### WORK REQUEST
Report every line in the listing below where the string "其名雷五斋" shows up.

+--

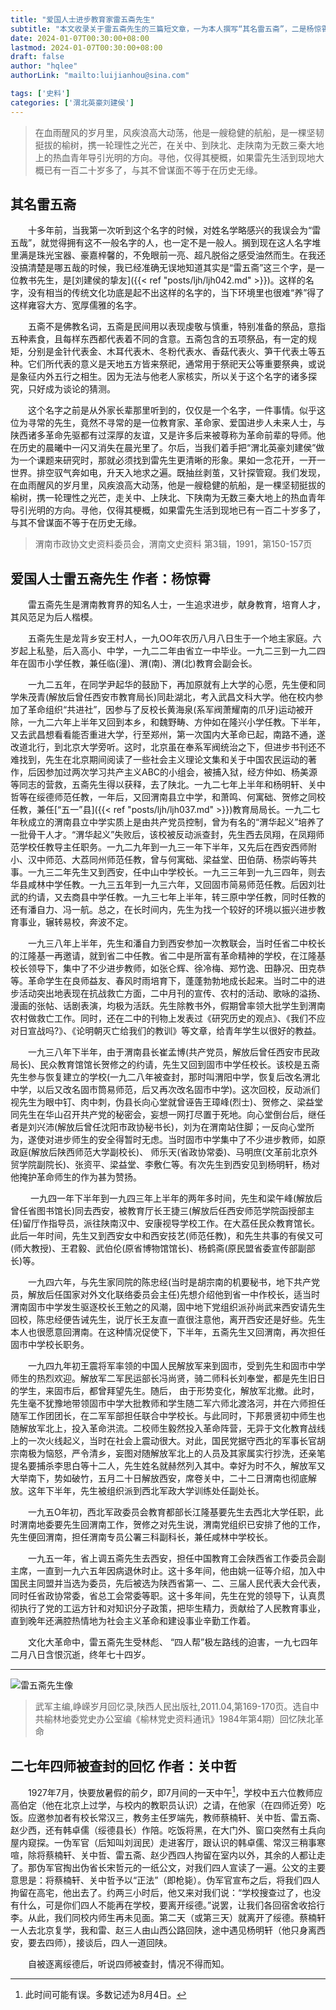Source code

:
 ```yaml
---
title: "爱国人士进步教育家雷五斋先生"
subtitle: "本文收录关于雷五斋先生的三篇短文章，一为本人撰写“其名雷五斋”，二是杨惊霄为先生传记，三为关中哲回忆的那个重要事件"
date: 2024-01-07T00:30:00+08:00
lastmod: 2024-01-07T00:30:00+08:00
draft: false
author: "hqlee"
authorLink: "mailto:luijianhou@sina.com"

tags: ['史料']
categories: ['渭北英豪刘建侯']
---
```


>在血雨醒风的岁月里，风疾浪高大动荡，他是一艘稳健的航船，是一棵坚韧挺拔的榆树，携一轮理性之光芒，在关中、到陕北、走陕南为无数三秦大地上的热血青年导引光明的方向。寻他，仅得其梗概，如果雷先生活到现地大概已有一百二十岁多了，与其不曾谋面不等于在历史无缘。

## 其名雷五斋

　　十多年前，当我第一次听到这个名字的时候，对姓名学略感兴的我误会为“雷五哉”，就觉得拥有这不一般名字的人，也一定不是一般人。搁到现在这人名字堆里满是珠光宝器、豪嘉梓馨的，不免眼前一亮、超凡脱俗之感受油然而生。在我还没搞清楚是哪五哉的时候，我已经准确无误地知道其实是“雷五斋”这三个字，是一位教书先生，是[刘建侯的挚友]({{< ref "posts/ljh/ljh042.md" >}})。这样的名字，没有相当的传统文化功底是起不出这样的名字的，当下环境里也很难“养”得了这样雍容大方、宽厚儒雅的名字。

　　五斋不是佛教名词，五斋是民间用以表现虔敬与慎重，特别准备的祭品，意指五种素食，且每样东西都代表着不同的含意。五斋包含的五项祭品，有一定的规矩，分别是金针代表金、木耳代表木、冬粉代表水、香菇代表火、笋干代表土等五种。它们所代表的意义是天地五方皆来祭祀，通常用于祭祀天公等重要祭典，或说是象征内外五行之相生。因为无法与他老人家核实，所以关于这个名字的诸多探究，只好成为谈论的猜测。

　　这个名字之前是从外家长辈那里听到的，仅仅是一个名字，一件事情。似乎这位为寻常的先生，竟然不寻常的是一位教育家、革命家、爱国进步人未来人士，与陕西诸多革命先驱都有过深厚的友谊，又是许多后来被尊称为革命前辈的导师。他在历史的晨曦中一闪又消失在晨光里了。尔后，当我们着手把“渭北英豪刘建侯”做为一个课题来研究时，那就必须找到雷先生更清晰的形象。果如一念花开，一开一世界。排空驭气奔如电，升天入地求之遍。既抽丝剥茧，又针探管窥。我们发现，在血雨醒风的岁月里，风疾浪高大动荡，他是一艘稳健的航船，是一棵坚韧挺拔的榆树，携一轮理性之光芒，走关中、上陕北、下陕南为无数三秦大地上的热血青年导引光明的方向。寻他，仅得其梗概，如果雷先生活到现地已有一百二十岁多了，与其不曾谋面不等于在历史无缘。



>渭南市政协文史资料委员会，渭南文史资料  第3辑，1991，第150-157页

## 爱国人士雷五斋先生 作者：杨惊霄

　　雷五斋先生是渭南教育界的知名人士，一生追求进步，献身教育，培育人才，其风范足为后人楷模。

　　五斋先生是龙背乡安王村人，一九OO年农历八月八日生于一个地主家庭。六岁起上私塾，后入高小、中学，一九二二年由省立一中毕业。一九二三到一九二四年在固市小学任教，兼任临(潼)、渭(南)、渭(北)教育会副会长。

　　一九二五年，在同学尹起华的鼓励下，再加原就有上大学的心愿，先生便和同学朱茂青(解放后曾任西安市教育局长)同赴湖北，考入武昌文科大学。他在校内参加了革命组织“共进社”，因参与了反校长黄海泉(系军阀萧耀南的爪牙)运动被开除，一九二六年上半年又回到本乡，和魏野畴、方仲如在隆兴小学任教。下半年，又去武昌想看看能否重进大学，行至郑州，第一次国内大革命已起，南路不通，遂改道北行，到北京大学旁听。这时，北京虽在奉系军阀统治之下，但进步书刊还不难找到，先生在北京期间阅读了一些社会主义理论文集和关于中国农民运动的著作，后因参加过两次学习共产主义ABC的小组会，被捕入狱，经方仲如、杨美源等同志的营救，五斋先生得以获释，去了陕北。一九二七年上半年和杨明轩、关中哲等在绥德师范任教，一年后，又回渭南县立中学，和萧鸣、何寓础、贺修之同校任教，兼任[“五一”县]({{< ref "posts/ljh/ljh037.md" >}})教育局局长。一九二七年秋成立的渭南县立中学实质上是由共产党员控制，曾为有名的“渭华起义”培养了一批骨干人才。“渭华起义”失败后，该校被反动派查封，先生西去凤翔，在凤翔师范学校任教导主任职务。一九二九年到一九三一年下半年，又先后在西安西师附小、汉中师范、大荔同州师范任教，曾与何寓础、梁益堂、田伯荫、杨崇屿等共事。一九三二年先生又到西安，任中山中学校长。一九三三年到一九三四年，则去华县咸林中学任教。一九三五年到一九三六年，又回固市简易师范任教。后因刘壮武的约请，又去商县中学任教。一九三七年上半年，转三原中学任教，同时任教的还有潘自力、冯一航。总之，在长时间内，先生为找一个较好的环境以振兴进步教育事业，辗转易校，奔波不定。

　　一九三八年上半年，先生和潘自力到西安参加一次教联会，当时任省二中校长的江隆基一再邀请，就到省二中任教。省二中是所富有革命精神的学校，在江隆基校长领导下，集中了不少进步教师，如张仑辉、徐冷梅、郑竹逸、田静况、田克恭等。革命学生在良师益友、春风时雨培育下，蓬蓬勃勃地成长起来。当时二中的进步活动突出地表现在抗战救亡方面，二中月刊的宣传、农村的活动、歌咏的溢扬、漫画的张帖、话剧表演，均极为活跃。先生除教书外，假期曾率领大批学生到渭南农村做救亡工作。同时，还在二中的刊物上发表过《研究历史的观点》、《我们不应对日宣战吗?》、《论明朝灭亡给我们的教训》等文章，给青年学生以很好的教益。

　　一九三八年下半年，由于渭南县长崔孟博(共产党员，解放后曾任西安市民政局长)、民众教育馆馆长贺修之的约请，先生又回到固市中学任校长。该校是五斋先生参与恢复建立的学校(一九二八年被查封，那时叫渭阳中学，恢复后改名渭北中学，以后又改名固市筒易师范，后又再次改名固市中学)。这次回校，反动派们视先生为眼中钉、肉中刺，伪县长向心堂就曾诬告王璋峰(烈士)、贺修之、梁益堂同先生在华山召开共产党的秘密会，妄想一网打尽置于死地。向心堂倒台后，继任者是刘兴沛(解放后曾任沈阳市政协秘书长)，刘为在渭南站住脚；一反向心堂所为，遂使对进步师生的安全得暂时无虑。当时固市中学集中了不少进步教师，如原政庭(解放后陕西师范大学副校长)、  师乐天(省政协常委)、马明庶(文革前北京外贸学院副院长)、张资平、梁益堂、李敷仁等。有次先生到西安见到杨明轩，杨对他掩护革命师生的作为甚为赞扬。

　　 一九四一年下半年到一九四三年上半年的两年多时间，先生和梁午峰(解放后曾任省图书馆长)同去西安，被教育厅长王捷三(解放后任西安师范学院函授部主任)留厅作指导员，派往陕南汉中、安康视导学校工作。在大荔任民众教育馆长。此后一年时间，先生又到西安女中和西安技艺(师范任教)，和先生共事的有侯又可(师大教授)、王君毅、武伯伦(原省博物馆馆长)、杨鹤斋(原民盟省委宣传部副部长)等。

　　一九四六年，与先生家同院的陈忠经(当时是胡宗南的机要秘书，地下共产党员，解放后任国家对外文化联络委员会主任)先想介绍他到省一中作校长，适当时渭南固市中学发生驱逐校长王勉之的风潮，固中地下党组织派孙尚武来西安请先生回校，陈忠经便告诫先生，说厅长王友直一直很注意他，离开西安还是好些。先生本人也很愿意回渭南。在这种情况促使下，下半年，五斋先生又回渭南，再次担任固市中学校长职务。

　　一九四九年初王震将军率领的中国人民解放军来到固市，受到先生和固市中学师生的热烈欢迎。解放军二军民运部长冯尚贤，骑二师科长刘奉堂，都是先生旧日的学生，来固市后，都曾拜望先生。随后，  由于形势变化，解放军北撤。此时，先生毫不犹豫地带领固市中学大批教师和学生随二军六师北渡洛河，并在六师担任随军工作团团长，在二军军部担任联合中学校长。与此同时，下邦景贤初中师生也随解放军北上，投入革命洪流。二校师生毅然投入革命阵营，无异于文化教育战线上的一次火线起义，当时在社会上震动很大。对此，国民党据守西北的军事长官胡宗南极为恼怒，严令清乡，妄图对随解放军北上的人员及其家属实行抄洗，还亲笔提名要捕杀李思白等十二人，先生姓名就赫然列入其中。幸好为时不久，解放军又大举南下，势如破竹，五月二十日解放西安，席卷关中，二十二日渭南也彻底解放。这年下半年，先生被组织派到西北军政大学训练处任副处长。

　　一九五O年初，西北军政委员会教育都部长江隆基要先生去西北大学任职，此时渭南地委要先生回渭南工作，贺修之对先生说，渭南党组织已安排了他的工作，先生便回渭南，担任渭南专员公署三科副科长，兼任咸林中学校长。

　　一九五一年，省上调五斋先生去西安，担任中国教育工会陕西省工作委员会副主席，一直到一九六五年因病退休时止。这十多年间，他由姚一征等介绍，加入中国民主同盟并当选为委员，先后被选为陕西省第一、二、三届人民代表大会代表，同时任省政协常委，省总工会常委等职。这十多年间，先生在党的领导下，认真贯彻执行了党的工运方针和对知识分子政策，把毕生精力，贡献给了人民教育事业，直到晚年还满腔热情地为社会主义革命和建设事业辛勤工作着。

　　文化大革命中，雷五斋先生受林彪、 “四人帮”极左路线的迫害，一九七四年二月八日含恨沉逝，终年七十四岁。

---

![雷五斋先生像](/images/ljh/雷五斋先生.jpg "雷五斋校长是刘建侯同志的革命挚友")

>武军主编,峥嵘岁月回忆录,陕西人民出版社,2011.04,第169-170页。选自中共榆林地委党史办公室编《榆林党史资料通讯》1984年第4期）回忆陕北革命


## 二七年四师被查封的回忆  作者：关中哲

　　1927年7月，快要放暑假的前夕，即7月间的一天中午[^1]，学校中五六位教师应高伯定（他在北京上过学，与校内的教职员认识）之请，在他家（在四师近旁）吃饭。应邀参加者有校长常汉三，教务主任罗端先，教师蔡楠轩、关中哲、雷五斋、赵少西，还有韩卓儒（绥德县长）作陪。吃饭将黑，在大门外、窗口突然有土兵向屋内窥探。一伪军官（后知叫刘润民）走进客厅，跟认识的韩卓儒、常汉三稍事寒喧，除将蔡楠轩、关中哲、雷五斋、赵少西四人拘留在室内以外，其余的人都让走了。那伪军官掏出伪省长宋哲元的一纸公文，对我们四人宣读了一遍。公文的主要意思是：将蔡楠轩、关中哲予以“正法”（即枪毙）。伪军官宣布之后，将我们四人拘留在高宅，他出去了。约两三小时后，他又来对我们说：“学校搜查过了，也没有什么，可是你们四人不能再在学校，要离开绥德。”说罢，让我们各回宿舍收拾行李。从此，我们同校内师生再未见面。第二天（或第三天）就离开了绥德。蔡楠轩一人去北京复学，我和雷、赵三人由山西公路回陕，途中遇见杨明轩（他只身离西安，要去四师），接谈后，四人一道回陕。

　　自被逐离绥德后，听说四师被查封，情况不得而知。

    
[^1]: 此时间可能有误。多数记述为8月4日。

+--

### TASK OUTPUT
subtitle: "本文收录关于雷五斋先生的三篇短文章，一为本人撰写“其名雷五斋”，二是杨惊霄为先生传记，三为关中哲回忆的那个重要事件"
## 其名雷五斋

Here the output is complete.